*Task description*
Starting at the first line of the listing below, repeat each line exactly until the line containing "A node $u$ receives", which you include. Leave out pictures.

*Data section*
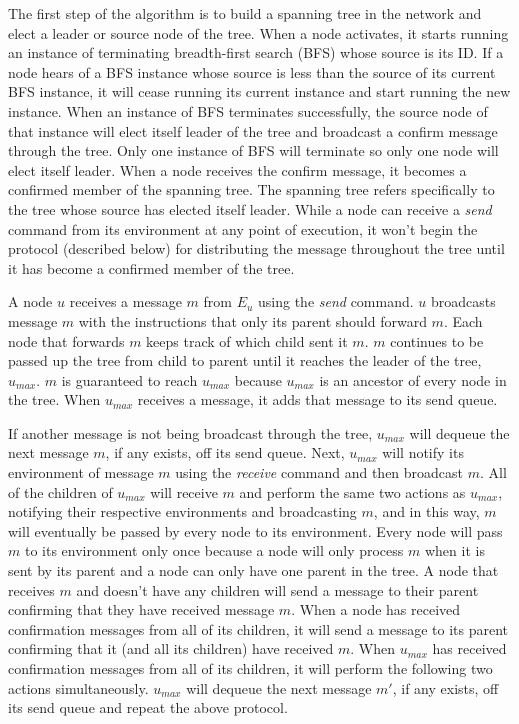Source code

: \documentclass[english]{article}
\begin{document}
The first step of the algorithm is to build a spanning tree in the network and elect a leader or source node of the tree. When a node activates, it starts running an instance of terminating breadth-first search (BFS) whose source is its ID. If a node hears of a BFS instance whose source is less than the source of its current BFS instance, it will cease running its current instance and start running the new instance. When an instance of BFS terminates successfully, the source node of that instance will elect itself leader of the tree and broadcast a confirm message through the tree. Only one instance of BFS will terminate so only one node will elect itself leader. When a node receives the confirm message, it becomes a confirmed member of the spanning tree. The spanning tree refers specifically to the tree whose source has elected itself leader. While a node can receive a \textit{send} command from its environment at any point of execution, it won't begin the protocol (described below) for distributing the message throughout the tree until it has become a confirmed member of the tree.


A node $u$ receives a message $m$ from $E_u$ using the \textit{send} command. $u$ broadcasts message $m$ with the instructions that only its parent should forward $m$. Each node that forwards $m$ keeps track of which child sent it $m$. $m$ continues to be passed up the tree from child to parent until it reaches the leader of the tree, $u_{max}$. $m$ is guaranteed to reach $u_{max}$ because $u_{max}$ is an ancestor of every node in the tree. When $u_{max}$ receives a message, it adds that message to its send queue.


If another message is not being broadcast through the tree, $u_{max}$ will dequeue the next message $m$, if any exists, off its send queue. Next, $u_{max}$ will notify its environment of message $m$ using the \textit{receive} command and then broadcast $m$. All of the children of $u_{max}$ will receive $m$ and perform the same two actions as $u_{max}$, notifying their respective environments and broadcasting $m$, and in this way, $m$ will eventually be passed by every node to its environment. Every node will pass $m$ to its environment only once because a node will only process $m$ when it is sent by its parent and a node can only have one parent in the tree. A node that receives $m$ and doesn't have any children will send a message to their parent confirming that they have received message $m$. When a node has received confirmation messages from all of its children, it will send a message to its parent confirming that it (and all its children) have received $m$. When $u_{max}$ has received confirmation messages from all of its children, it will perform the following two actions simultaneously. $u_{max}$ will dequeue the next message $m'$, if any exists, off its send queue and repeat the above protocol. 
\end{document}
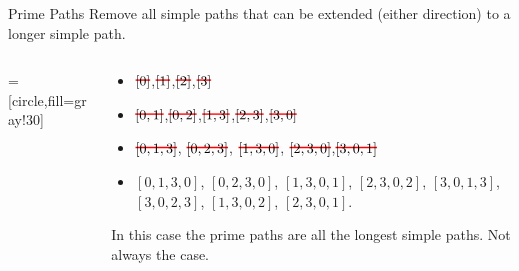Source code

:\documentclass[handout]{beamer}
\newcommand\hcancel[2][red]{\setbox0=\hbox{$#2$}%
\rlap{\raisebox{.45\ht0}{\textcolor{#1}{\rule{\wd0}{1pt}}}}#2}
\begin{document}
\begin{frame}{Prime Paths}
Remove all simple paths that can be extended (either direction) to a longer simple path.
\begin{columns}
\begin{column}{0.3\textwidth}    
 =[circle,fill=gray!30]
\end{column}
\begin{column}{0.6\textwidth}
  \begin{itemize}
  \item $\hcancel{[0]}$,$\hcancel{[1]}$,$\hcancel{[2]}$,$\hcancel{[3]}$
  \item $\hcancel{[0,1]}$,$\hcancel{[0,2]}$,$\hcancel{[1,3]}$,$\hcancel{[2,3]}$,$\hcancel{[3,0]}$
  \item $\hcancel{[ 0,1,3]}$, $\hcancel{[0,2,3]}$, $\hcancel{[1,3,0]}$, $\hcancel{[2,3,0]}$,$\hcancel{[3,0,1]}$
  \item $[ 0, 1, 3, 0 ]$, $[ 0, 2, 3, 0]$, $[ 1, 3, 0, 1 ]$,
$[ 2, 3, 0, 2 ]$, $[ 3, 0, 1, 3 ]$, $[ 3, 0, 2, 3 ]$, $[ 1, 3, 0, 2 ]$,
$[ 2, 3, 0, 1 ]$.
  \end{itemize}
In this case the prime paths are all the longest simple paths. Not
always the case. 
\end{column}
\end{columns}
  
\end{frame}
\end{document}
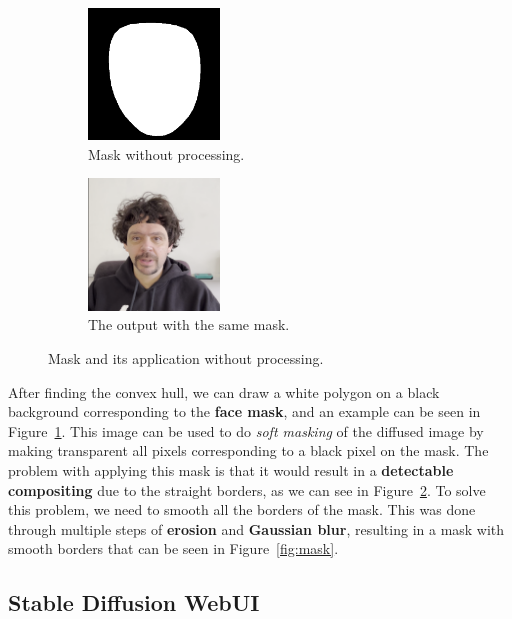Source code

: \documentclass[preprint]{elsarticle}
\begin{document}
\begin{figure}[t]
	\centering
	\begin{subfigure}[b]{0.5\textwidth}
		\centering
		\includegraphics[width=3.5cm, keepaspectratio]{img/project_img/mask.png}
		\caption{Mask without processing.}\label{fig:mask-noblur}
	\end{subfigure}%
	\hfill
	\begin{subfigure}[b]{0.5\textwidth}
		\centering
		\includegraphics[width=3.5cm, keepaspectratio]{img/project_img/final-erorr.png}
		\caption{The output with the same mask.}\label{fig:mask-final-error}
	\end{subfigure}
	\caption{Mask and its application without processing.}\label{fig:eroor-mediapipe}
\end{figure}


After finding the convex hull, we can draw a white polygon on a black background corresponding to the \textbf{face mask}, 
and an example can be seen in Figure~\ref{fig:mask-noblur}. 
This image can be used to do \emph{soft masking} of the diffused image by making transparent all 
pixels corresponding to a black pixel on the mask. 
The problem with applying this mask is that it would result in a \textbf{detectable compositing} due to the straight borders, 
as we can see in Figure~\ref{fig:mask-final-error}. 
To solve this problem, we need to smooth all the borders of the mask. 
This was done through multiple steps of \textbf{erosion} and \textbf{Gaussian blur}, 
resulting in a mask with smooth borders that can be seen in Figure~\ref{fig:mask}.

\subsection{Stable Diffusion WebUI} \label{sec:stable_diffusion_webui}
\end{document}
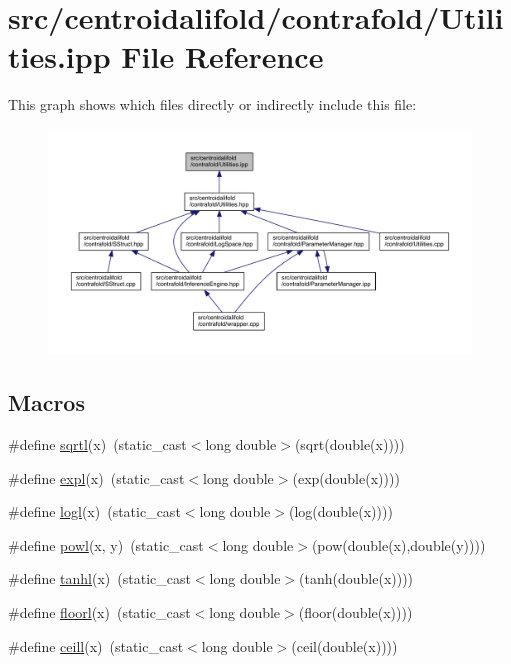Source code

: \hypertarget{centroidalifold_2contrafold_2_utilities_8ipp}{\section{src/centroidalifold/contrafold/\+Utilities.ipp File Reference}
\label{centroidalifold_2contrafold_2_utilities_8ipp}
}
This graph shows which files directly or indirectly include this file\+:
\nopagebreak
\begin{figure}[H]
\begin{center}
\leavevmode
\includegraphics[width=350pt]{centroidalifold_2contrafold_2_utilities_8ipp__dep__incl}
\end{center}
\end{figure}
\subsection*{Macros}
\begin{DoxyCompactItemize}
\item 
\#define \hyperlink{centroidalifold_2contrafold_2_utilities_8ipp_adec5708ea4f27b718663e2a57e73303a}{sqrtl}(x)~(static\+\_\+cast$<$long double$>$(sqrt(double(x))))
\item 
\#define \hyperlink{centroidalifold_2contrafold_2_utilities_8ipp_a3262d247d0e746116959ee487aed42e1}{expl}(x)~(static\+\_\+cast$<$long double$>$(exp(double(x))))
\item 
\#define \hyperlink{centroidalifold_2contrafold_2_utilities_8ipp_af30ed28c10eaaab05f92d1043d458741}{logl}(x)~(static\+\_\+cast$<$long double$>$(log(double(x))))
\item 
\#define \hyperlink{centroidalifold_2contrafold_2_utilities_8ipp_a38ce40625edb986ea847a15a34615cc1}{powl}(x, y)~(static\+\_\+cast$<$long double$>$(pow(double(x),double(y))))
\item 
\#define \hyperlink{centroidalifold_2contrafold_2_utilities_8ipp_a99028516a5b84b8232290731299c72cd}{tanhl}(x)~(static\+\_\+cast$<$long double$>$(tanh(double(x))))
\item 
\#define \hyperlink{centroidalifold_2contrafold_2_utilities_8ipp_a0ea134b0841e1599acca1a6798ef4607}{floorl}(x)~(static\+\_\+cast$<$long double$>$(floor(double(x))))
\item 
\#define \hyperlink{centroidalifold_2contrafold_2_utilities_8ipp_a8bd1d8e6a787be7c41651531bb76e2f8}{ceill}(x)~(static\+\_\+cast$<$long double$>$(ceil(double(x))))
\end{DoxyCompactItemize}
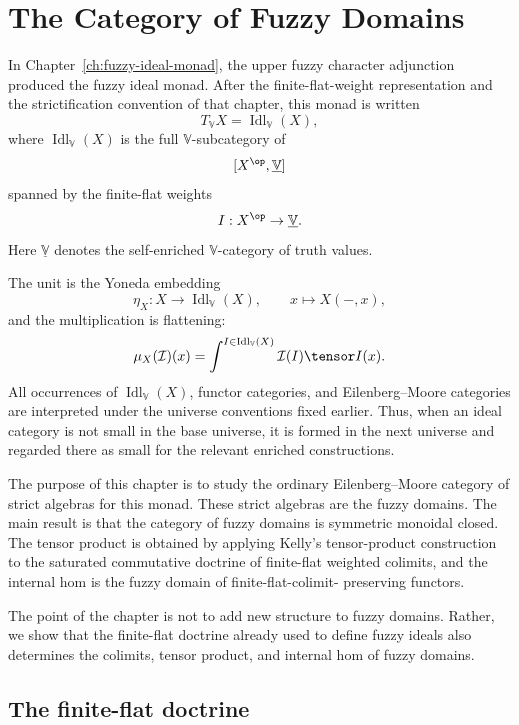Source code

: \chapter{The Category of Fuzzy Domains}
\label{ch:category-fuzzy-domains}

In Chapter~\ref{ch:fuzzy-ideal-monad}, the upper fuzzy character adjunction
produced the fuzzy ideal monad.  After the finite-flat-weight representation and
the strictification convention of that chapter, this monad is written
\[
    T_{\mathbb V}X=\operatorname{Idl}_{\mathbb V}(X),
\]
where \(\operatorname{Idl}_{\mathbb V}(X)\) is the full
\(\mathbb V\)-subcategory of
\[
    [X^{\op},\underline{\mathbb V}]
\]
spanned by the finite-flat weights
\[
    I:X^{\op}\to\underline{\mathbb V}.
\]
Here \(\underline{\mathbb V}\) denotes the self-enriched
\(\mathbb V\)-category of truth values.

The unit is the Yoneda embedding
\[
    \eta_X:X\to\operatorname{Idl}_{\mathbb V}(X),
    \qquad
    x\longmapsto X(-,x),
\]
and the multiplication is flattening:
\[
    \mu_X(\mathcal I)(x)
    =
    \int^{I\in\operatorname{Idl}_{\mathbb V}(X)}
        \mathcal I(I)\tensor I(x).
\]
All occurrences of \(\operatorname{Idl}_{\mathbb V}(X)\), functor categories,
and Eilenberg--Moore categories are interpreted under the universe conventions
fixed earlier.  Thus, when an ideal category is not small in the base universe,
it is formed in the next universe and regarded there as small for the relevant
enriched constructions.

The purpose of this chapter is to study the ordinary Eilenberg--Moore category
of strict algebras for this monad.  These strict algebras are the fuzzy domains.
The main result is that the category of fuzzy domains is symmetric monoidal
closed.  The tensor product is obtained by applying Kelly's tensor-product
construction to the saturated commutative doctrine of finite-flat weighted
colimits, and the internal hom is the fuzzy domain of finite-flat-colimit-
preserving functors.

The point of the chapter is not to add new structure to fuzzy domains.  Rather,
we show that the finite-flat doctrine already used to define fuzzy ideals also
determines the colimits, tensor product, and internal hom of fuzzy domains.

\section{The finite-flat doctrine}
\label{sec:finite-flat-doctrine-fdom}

*Exercise response*
Source code

: \documentclass[english]{article}
\begin{document}
The first step of the algorithm is to build a spanning tree in the network and elect a leader or source node of the tree. When a node activates, it starts running an instance of terminating breadth-first search (BFS) whose source is its ID. If a node hears of a BFS instance whose source is less than the source of its current BFS instance, it will cease running its current instance and start running the new instance. When an instance of BFS terminates successfully, the source node of that instance will elect itself leader of the tree and broadcast a confirm message through the tree. Only one instance of BFS will terminate so only one node will elect itself leader. When a node receives the confirm message, it becomes a confirmed member of the spanning tree. The spanning tree refers specifically to the tree whose source has elected itself leader. While a node can receive a \textit{send} command from its environment at any point of execution, it won't begin the protocol (described below) for distributing the message throughout the tree until it has become a confirmed member of the tree.


A node $u$ receives a message $m$ from $E_u$ using the \textit{send} command. $u$ broadcasts message $m$ with the instructions that only its parent should forward $m$. Each node that forwards $m$ keeps track of which child sent it $m$. $m$ continues to be passed up the tree from child to parent until it reaches the leader of the tree, $u_{max}$. $m$ is guaranteed to reach $u_{max}$ because $u_{max}$ is an ancestor of every node in the tree. When $u_{max}$ receives a message, it adds that message to its send queue.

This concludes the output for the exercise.